▶ Source material:
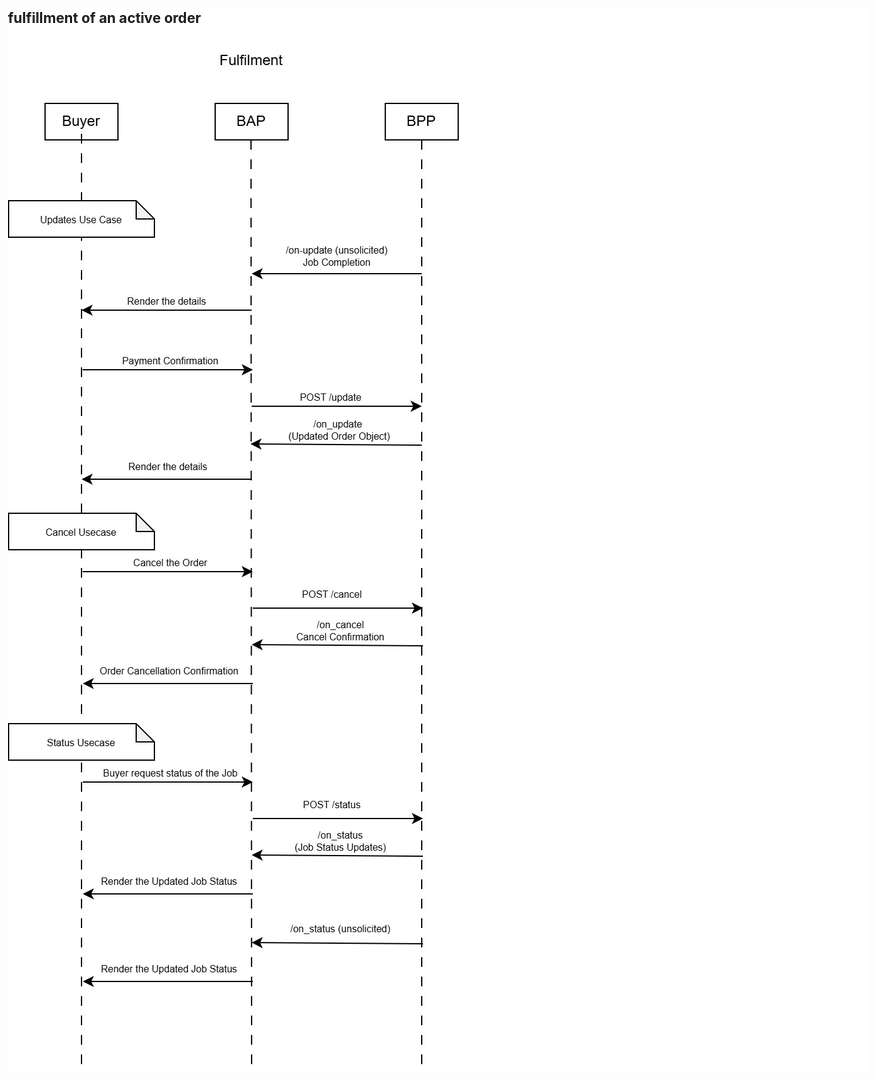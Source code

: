 **fulfillment of an active order**

![check the order status, update the order details or cancel the order ](./Images/Advisory/paid/UAI%20advisory-Fulfilment.jpg)
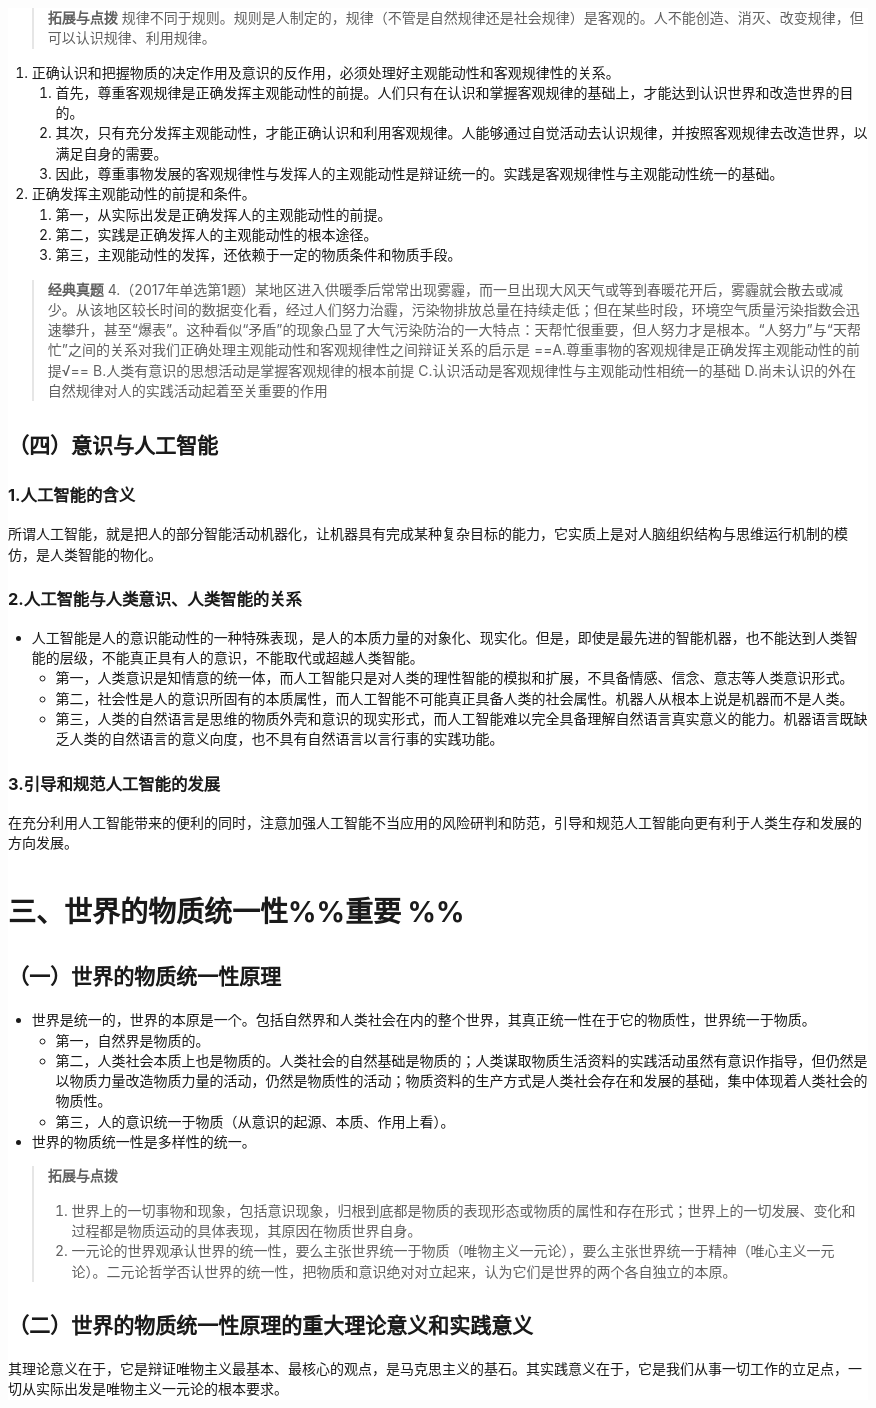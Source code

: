 >**拓展与点拨**
规律不同于规则。规则是人制定的，规律（不管是自然规律还是社会规律）是客观的。人不能创造、消灭、改变规律，但可以认识规律、利用规律。

1. 正确认识和把握物质的决定作用及意识的反作用，必须处理好主观能动性和客观规律性的关系。
	1. 首先，尊重客观规律是正确发挥主观能动性的前提。人们只有在认识和掌握客观规律的基础上，才能达到认识世界和改造世界的目的。
	2. 其次，只有充分发挥主观能动性，才能正确认识和利用客观规律。人能够通过自觉活动去认识规律，并按照客观规律去改造世界，以满足自身的需要。
	3. 因此，尊重事物发展的客观规律性与发挥人的主观能动性是辩证统一的。实践是客观规律性与主观能动性统一的基础。
2. 正确发挥主观能动性的前提和条件。
	1. 第一，从实际出发是正确发挥人的主观能动性的前提。
	2. 第二，实践是正确发挥人的主观能动性的根本途径。
	3. 第三，主观能动性的发挥，还依赖于一定的物质条件和物质手段。

>**经典真题**
4.（2017年单选第1题）某地区进入供暖季后常常出现雾霾，而一旦出现大风天气或等到春暖花开后，雾霾就会散去或减少。从该地区较长时间的数据变化看，经过人们努力治霾，污染物排放总量在持续走低；但在某些时段，环境空气质量污染指数会迅速攀升，甚至“爆表”。这种看似“矛盾”的现象凸显了大气污染防治的一大特点：天帮忙很重要，但人努力才是根本。“人努力”与“天帮忙”之间的关系对我们正确处理主观能动性和客观规律性之间辩证关系的启示是
==A.尊重事物的客观规律是正确发挥主观能动性的前提√==
B.人类有意识的思想活动是掌握客观规律的根本前提
C.认识活动是客观规律性与主观能动性相统一的基础
D.尚未认识的外在自然规律对人的实践活动起着至关重要的作用
## （四）意识与人工智能
### 1.人工智能的含义
所谓人工智能，就是把人的部分智能活动机器化，让机器具有完成某种复杂目标的能力，它实质上是对人脑组织结构与思维运行机制的模仿，是人类智能的物化。
### 2.人工智能与人类意识、人类智能的关系
- 人工智能是人的意识能动性的一种特殊表现，是人的本质力量的对象化、现实化。但是，即使是最先进的智能机器，也不能达到人类智能的层级，不能真正具有人的意识，不能取代或超越人类智能。
	- 第一，人类意识是知情意的统一体，而人工智能只是对人类的理性智能的模拟和扩展，不具备情感、信念、意志等人类意识形式。
	- 第二，社会性是人的意识所固有的本质属性，而人工智能不可能真正具备人类的社会属性。机器人从根本上说是机器而不是人类。
	- 第三，人类的自然语言是思维的物质外壳和意识的现实形式，而人工智能难以完全具备理解自然语言真实意义的能力。机器语言既缺乏人类的自然语言的意义向度，也不具有自然语言以言行事的实践功能。
### 3.引导和规范人工智能的发展
在充分利用人工智能带来的便利的同时，注意加强人工智能不当应用的风险研判和防范，引导和规范人工智能向更有利于人类生存和发展的方向发展。
# 三、世界的物质统一性%%重要 %%
## （一）世界的物质统一性原理
- 世界是统一的，世界的本原是一个。包括自然界和人类社会在内的整个世界，其真正统一性在于它的物质性，世界统一于物质。
	- 第一，自然界是物质的。
	- 第二，人类社会本质上也是物质的。人类社会的自然基础是物质的；人类谋取物质生活资料的实践活动虽然有意识作指导，但仍然是以物质力量改造物质力量的活动，仍然是物质性的活动；物质资料的生产方式是人类社会存在和发展的基础，集中体现着人类社会的物质性。
	- 第三，人的意识统一于物质（从意识的起源、本质、作用上看）。
- 世界的物质统一性是多样性的统一。

>**拓展与点拨**
>1. 世界上的一切事物和现象，包括意识现象，归根到底都是物质的表现形态或物质的属性和存在形式；世界上的一切发展、变化和过程都是物质运动的具体表现，其原因在物质世界自身。
>2. 一元论的世界观承认世界的统一性，要么主张世界统一于物质（唯物主义一元论），要么主张世界统一于精神（唯心主义一元论）。二元论哲学否认世界的统一性，把物质和意识绝对对立起来，认为它们是世界的两个各自独立的本原。
## （二）世界的物质统一性原理的重大理论意义和实践意义
其理论意义在于，它是辩证唯物主义最基本、最核心的观点，是马克思主义的基石。其实践意义在于，它是我们从事一切工作的立足点，一切从实际出发是唯物主义一元论的根本要求。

▶ Task brief:
I need each line of the entries that holds the string "order" located and copied.

▶ Task output:
: **fulfillment of an active order**
![check the order status, update the order details or cancel the order ](./Images/Advisory/paid/UAI%20advisory-Fulfilment.jpg)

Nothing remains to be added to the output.